Bapak Drs. Abdul Kadir Djaelani, pensiunan Agraria/BPN, telah dipanggil Yang Maha Kuasa pada tanggal 18 Agustus 2011, Kamis Pon, Jam 18.15 di RSUD Soediran Mangunsumarso, Wonogiri. Beliau mencapai usia 70 tahun. Beliau dimakamkan di Pemakaman Umum Kajen, Jumat Wage, 19 Agustus 2011.Berita wafatnya beliau ditulis oleh Bambang Purnomo, teman SMP saya yang kini wartawan Suara Merdeka di korannya,20 Agutus 2011 (foto).

Semoga keluarga yang ditinggalkan, yaitu Ibu Harsiti, putra/putrid yang terdiri Waskito Budi Nugroho/Menik Suratmi, S.Pd (Jakarta), AMS Adi Prabowo/Etik Widyati, S.Pd (Wonogiri), Rahmawati Tri Hastuti/Ajid BR (Wonogiri), Ida Kusumawati/Misdi (Jakarta), Sari Indah Listyani/Prasetyo Agus (Wonogiri), beserta cucu, dianugerahi kesabaran, ketegaran dan iman dalam suasana yang sulit saat ini.

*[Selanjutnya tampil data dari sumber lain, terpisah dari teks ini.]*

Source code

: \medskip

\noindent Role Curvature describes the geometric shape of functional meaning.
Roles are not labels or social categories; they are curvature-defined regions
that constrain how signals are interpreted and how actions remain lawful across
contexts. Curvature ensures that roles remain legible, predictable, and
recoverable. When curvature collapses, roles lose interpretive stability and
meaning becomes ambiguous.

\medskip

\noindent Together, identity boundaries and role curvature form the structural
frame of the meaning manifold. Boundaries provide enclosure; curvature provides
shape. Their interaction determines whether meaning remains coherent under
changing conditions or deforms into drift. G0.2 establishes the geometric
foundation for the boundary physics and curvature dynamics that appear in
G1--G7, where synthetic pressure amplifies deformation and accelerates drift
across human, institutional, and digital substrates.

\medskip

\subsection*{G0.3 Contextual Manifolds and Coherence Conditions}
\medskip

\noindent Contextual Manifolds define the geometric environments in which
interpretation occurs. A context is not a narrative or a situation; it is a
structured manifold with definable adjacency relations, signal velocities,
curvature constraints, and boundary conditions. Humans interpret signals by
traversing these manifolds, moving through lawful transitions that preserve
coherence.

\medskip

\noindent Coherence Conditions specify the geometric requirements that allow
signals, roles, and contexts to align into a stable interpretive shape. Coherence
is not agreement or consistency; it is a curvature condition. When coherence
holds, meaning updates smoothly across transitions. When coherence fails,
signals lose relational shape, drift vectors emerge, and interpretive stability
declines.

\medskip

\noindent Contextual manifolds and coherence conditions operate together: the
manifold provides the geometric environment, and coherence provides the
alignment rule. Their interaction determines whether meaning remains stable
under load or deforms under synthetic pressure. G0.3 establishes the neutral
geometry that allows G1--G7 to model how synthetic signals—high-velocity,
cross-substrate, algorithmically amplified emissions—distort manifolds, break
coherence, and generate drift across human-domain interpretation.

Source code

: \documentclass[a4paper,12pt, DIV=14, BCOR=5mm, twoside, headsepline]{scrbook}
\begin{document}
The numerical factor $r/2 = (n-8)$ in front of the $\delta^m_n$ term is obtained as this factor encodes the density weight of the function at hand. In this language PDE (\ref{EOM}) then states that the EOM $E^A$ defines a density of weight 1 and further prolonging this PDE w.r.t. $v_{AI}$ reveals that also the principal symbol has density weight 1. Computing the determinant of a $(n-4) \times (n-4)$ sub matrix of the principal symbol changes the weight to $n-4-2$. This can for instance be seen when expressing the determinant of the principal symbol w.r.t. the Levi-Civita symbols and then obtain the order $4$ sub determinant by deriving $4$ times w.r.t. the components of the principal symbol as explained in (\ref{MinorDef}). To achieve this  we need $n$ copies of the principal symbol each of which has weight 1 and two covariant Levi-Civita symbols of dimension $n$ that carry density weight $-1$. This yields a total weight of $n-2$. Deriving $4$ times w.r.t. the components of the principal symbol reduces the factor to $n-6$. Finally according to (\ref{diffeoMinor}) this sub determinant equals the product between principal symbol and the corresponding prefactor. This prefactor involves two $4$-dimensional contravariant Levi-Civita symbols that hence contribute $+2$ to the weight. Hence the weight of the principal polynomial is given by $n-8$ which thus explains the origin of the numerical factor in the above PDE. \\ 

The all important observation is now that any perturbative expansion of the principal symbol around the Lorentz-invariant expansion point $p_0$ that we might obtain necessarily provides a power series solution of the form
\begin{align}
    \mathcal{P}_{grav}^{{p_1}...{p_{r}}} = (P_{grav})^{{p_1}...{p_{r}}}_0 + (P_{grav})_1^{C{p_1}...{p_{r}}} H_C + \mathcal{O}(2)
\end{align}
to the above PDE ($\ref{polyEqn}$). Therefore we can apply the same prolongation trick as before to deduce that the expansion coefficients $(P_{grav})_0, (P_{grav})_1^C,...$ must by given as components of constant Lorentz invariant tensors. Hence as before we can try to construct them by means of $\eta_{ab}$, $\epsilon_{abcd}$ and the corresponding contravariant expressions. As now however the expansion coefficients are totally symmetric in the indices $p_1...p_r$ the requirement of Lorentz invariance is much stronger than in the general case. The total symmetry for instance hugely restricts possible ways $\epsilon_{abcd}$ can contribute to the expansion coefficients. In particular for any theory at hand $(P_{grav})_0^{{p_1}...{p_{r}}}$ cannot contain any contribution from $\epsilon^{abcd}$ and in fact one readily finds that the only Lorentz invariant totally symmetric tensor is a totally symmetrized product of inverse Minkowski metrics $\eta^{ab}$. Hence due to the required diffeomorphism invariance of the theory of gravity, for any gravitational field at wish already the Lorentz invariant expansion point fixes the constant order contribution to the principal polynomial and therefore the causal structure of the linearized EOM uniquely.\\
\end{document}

Selain Bapak Sarono yang mewakili Persatuan Wredatama Republik Indonesia (PWRI), di antara pelayat juga saya temui beberapa mantan guru saya di SMP Negeri 1 Wonogiri. Misalnya, Bapak Mufid Martoadmojo, Bapak H. Soepandi, BA yang membacakan doa, dan guru gambar, Bapak Mulyonowasto. Semua mendoakan agar Bapak Djaelani yang wafat di tengah bulan Ramadhan ini senantiasa memperoleh kesejahteraan di sisi Allah.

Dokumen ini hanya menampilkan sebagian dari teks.